A reinforcement learning environment where a stationary turret must intercept a moving drone with a single shot. Trained with Soft Actor-Critic (SAC).

Quick Start

Linux

# Setup environment
./setup.sh
conda activate turret_rl

# Run demo with pre-trained model (saves video to demo/demo_output.mp4)
python demo/run_demo.py

# Train new model
python -m turret_rl.agents.train_sac --timesteps 1000000

macOS

# Setup environment (Mac-specific script)
./setup_mac.sh
conda activate turret_rl

# Run demo (auto-detects Mac model)
python demo/run_demo.py --no-video  # Use --no-video if rendering hangs

# Train new model
python -m turret_rl.agents.train_sac --timesteps 1000000

Problem Formulation

The agent controls a turret at the origin that must fire once to intercept a drone flying across the battlefield. The agent observes position and velocity, then decides when and where to shoot.

Observation Space (4D)

The agent receives a 4-dimensional continuous observation vector in turret-centric Cartesian coordinates:

Index	Feature	Description	Normalization
0	`x_d_norm`	Drone x position	/ 150 (world half-size)
1	`y_d_norm`	Drone y position	/ 150 (world half-size)
2	`vx_d_norm`	Drone x velocity	/ 80 (max speed)
3	`vy_d_norm`	Drone y velocity	/ 80 (max speed)

Details:

Turret is at origin (0, 0)
World bounds: [-150, 150] × [-150, 150] meters
All values normalized to approximately [-1, 1] range
No bullet information in observation (bullets are for visualization only)

Action Space (2D)

The agent outputs a 2-dimensional continuous action vector:

Index	Action	Range	Interpretation
0	Firing angle	`[-1, 1]`	Maps to azimuth `[-π, π]` radians
1	Fire gate	`[-1, 1]`	`> 0` to fire, `≤ 0` to wait

Behavior:

If action[1] > 0 and shot_taken == False:
- Agent fires at angle action[0] * π
- Environment evaluates hit/miss analytically
- Episode terminates immediately
If action[1] ≤ 0 or shot already taken:
- No firing occurs
- Drone continues moving
- Agent gets next observation

Reward Structure

Carefully designed reward structure to encourage the agent to learn firing behavior:

Event	Reward	When
Hit	`+1.0`	Agent fires and shot intercepts drone
Miss	`-1.0`	Agent fires but shot misses drone
No shot (escaped/timeout)	`-5.0`	Drone escapes or max steps without agent firing
Step penalty	`-0.001`	Every timestep (encourages timely decision)
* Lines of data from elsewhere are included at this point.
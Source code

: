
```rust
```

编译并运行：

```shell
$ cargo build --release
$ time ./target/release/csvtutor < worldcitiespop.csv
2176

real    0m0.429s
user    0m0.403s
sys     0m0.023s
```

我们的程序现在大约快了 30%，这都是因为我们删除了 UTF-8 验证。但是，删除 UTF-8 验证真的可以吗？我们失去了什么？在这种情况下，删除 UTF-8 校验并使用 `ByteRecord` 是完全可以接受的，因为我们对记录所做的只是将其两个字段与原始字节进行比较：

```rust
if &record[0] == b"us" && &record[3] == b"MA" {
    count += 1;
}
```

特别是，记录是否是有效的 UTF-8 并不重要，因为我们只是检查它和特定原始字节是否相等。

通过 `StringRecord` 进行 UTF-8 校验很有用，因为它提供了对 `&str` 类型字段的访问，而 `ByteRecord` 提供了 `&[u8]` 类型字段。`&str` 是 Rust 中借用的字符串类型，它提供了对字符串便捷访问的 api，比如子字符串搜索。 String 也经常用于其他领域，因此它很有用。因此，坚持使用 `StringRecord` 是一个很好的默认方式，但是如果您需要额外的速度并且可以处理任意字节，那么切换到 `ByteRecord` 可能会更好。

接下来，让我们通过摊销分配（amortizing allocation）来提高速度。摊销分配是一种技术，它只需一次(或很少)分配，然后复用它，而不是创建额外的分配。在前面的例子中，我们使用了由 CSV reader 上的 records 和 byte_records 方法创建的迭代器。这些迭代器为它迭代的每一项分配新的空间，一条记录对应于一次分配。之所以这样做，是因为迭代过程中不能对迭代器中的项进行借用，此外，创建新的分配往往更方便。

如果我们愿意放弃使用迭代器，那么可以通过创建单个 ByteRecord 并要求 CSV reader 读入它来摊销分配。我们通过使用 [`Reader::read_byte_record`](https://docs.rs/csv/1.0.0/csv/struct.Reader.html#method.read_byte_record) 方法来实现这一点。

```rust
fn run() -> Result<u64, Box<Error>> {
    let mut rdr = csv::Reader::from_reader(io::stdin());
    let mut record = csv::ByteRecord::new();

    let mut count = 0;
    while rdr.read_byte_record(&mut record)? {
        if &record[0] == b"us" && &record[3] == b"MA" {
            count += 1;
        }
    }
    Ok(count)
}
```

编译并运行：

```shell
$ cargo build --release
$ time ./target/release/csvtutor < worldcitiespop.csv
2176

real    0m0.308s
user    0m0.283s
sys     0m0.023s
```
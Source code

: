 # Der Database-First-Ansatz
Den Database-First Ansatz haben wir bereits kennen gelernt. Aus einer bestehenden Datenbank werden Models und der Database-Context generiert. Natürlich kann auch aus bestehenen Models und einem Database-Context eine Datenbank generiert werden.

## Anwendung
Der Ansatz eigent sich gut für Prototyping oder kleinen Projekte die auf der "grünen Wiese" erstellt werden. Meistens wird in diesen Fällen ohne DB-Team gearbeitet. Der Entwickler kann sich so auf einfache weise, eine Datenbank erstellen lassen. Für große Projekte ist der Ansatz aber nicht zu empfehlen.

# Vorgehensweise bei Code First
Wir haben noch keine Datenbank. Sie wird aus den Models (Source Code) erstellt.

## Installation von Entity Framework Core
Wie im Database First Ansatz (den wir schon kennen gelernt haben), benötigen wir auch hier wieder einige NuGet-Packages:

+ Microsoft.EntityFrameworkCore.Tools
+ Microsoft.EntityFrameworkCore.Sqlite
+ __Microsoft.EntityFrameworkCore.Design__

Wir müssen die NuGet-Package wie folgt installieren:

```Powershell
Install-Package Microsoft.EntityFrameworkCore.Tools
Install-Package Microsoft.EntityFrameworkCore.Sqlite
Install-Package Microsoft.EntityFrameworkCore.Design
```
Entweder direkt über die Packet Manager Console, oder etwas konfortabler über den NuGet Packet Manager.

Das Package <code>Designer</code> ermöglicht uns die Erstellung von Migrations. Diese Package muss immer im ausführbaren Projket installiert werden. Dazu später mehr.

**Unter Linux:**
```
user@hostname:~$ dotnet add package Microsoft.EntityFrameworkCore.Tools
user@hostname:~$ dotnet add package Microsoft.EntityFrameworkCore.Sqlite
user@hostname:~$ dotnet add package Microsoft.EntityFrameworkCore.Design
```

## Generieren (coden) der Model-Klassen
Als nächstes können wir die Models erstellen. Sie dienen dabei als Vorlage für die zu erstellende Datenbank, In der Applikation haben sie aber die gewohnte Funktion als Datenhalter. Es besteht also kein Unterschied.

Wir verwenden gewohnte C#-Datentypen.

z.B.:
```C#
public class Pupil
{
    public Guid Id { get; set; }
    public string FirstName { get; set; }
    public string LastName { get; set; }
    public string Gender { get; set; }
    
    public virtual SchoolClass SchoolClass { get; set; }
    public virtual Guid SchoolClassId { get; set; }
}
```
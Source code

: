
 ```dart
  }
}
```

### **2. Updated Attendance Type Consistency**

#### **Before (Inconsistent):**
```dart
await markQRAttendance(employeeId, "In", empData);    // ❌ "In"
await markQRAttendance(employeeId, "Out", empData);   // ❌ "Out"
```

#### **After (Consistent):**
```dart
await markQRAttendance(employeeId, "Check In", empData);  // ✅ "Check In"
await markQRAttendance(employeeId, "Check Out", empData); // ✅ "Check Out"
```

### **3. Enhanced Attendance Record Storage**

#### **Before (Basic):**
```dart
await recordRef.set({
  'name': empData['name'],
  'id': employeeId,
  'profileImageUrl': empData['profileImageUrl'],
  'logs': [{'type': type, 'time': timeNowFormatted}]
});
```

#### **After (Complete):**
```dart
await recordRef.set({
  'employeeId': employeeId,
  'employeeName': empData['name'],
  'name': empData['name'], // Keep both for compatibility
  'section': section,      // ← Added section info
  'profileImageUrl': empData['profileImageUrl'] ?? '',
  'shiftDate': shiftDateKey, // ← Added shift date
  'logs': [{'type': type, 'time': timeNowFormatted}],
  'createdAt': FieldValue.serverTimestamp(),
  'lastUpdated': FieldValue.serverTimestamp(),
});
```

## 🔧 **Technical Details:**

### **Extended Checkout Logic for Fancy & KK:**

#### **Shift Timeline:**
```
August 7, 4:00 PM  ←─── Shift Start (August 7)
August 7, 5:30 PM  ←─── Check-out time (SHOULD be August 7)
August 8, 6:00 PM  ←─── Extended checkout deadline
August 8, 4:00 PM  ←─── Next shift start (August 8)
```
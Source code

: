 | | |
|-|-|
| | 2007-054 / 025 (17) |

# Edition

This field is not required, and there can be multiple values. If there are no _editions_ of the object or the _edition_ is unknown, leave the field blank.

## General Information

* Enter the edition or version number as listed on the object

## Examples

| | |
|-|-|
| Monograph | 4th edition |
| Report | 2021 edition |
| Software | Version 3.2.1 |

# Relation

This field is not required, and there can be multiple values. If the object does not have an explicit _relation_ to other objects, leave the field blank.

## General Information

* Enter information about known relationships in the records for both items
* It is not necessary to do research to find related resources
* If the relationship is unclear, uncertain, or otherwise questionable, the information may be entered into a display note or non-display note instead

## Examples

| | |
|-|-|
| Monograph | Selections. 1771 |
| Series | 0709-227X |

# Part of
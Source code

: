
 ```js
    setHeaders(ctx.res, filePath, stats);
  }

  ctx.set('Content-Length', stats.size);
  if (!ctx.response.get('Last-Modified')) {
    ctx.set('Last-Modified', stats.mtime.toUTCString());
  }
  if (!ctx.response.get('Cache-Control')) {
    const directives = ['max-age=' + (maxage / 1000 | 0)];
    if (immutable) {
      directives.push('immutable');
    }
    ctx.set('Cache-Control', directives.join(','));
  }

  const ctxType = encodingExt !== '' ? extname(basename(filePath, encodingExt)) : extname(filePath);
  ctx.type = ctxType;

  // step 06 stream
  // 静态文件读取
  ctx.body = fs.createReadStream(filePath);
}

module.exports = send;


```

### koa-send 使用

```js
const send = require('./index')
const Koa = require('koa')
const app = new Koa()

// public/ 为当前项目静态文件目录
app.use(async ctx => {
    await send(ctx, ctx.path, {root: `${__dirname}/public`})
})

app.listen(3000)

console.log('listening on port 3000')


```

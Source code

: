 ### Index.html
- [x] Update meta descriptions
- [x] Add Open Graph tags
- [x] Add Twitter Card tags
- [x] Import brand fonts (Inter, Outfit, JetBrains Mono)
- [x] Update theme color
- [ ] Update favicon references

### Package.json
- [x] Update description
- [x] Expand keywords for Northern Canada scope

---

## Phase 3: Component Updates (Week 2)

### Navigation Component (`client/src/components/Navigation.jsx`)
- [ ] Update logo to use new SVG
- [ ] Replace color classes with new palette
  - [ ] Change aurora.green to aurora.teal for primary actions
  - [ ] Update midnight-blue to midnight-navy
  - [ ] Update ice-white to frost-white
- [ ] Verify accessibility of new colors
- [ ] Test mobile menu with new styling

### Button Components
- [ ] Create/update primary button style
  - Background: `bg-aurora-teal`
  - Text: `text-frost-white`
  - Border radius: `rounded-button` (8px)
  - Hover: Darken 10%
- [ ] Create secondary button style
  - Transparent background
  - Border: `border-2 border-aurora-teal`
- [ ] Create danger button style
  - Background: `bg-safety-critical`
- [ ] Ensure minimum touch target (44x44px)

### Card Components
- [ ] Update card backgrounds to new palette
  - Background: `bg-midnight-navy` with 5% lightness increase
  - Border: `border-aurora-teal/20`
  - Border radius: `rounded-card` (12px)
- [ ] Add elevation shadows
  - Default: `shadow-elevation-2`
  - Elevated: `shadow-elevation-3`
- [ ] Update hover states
Total episode reward examples:

Fire at step 50 and hit: 1.0 - 0.001 * 50 = +0.95
Fire at step 10 and miss: -1.0 - 0.001 * 10 = -1.01
Never fire, timeout at step 200: -5.0 - 0.001 * 200 = -5.2

Reward design rationale:

Missing (-1.01) is MUCH better than never trying (-5.2) to strongly encourage exploration
Severe no-shot penalty (-5.0) ensures agent learns to always take a shot
Step penalty (-0.001) is small and encourages timely decisions
Hitting early yields highest rewards, encouraging decisive action

Episode Termination

Episodes terminate in the following cases:

Agent fires (action[1] > 0 and shot_taken == False):
- Hit/miss evaluated analytically
- Episode ends immediately with appropriate reward
Drone escapes (position outside [-165, 165]²):
- If no shot taken: reward = -1.0 + step_penalty * steps
- Episode terminates
Max steps reached (default: 200 steps):
- If no shot taken: reward = -1.0 + step_penalty * steps
- Episode truncated

Analytic Hit/Miss Evaluation

When the agent fires at angle θ, the environment solves for intercept time τ by solving the quadratic equation:

|| p_d + (v_d - v_b * u) * τ ||² = r²

Where p_d is drone position, v_d is drone velocity, u = [cos(θ), sin(θ)] is bullet direction, v_b = 100 m/s is bullet speed, and r = 2.0 m is drone radius.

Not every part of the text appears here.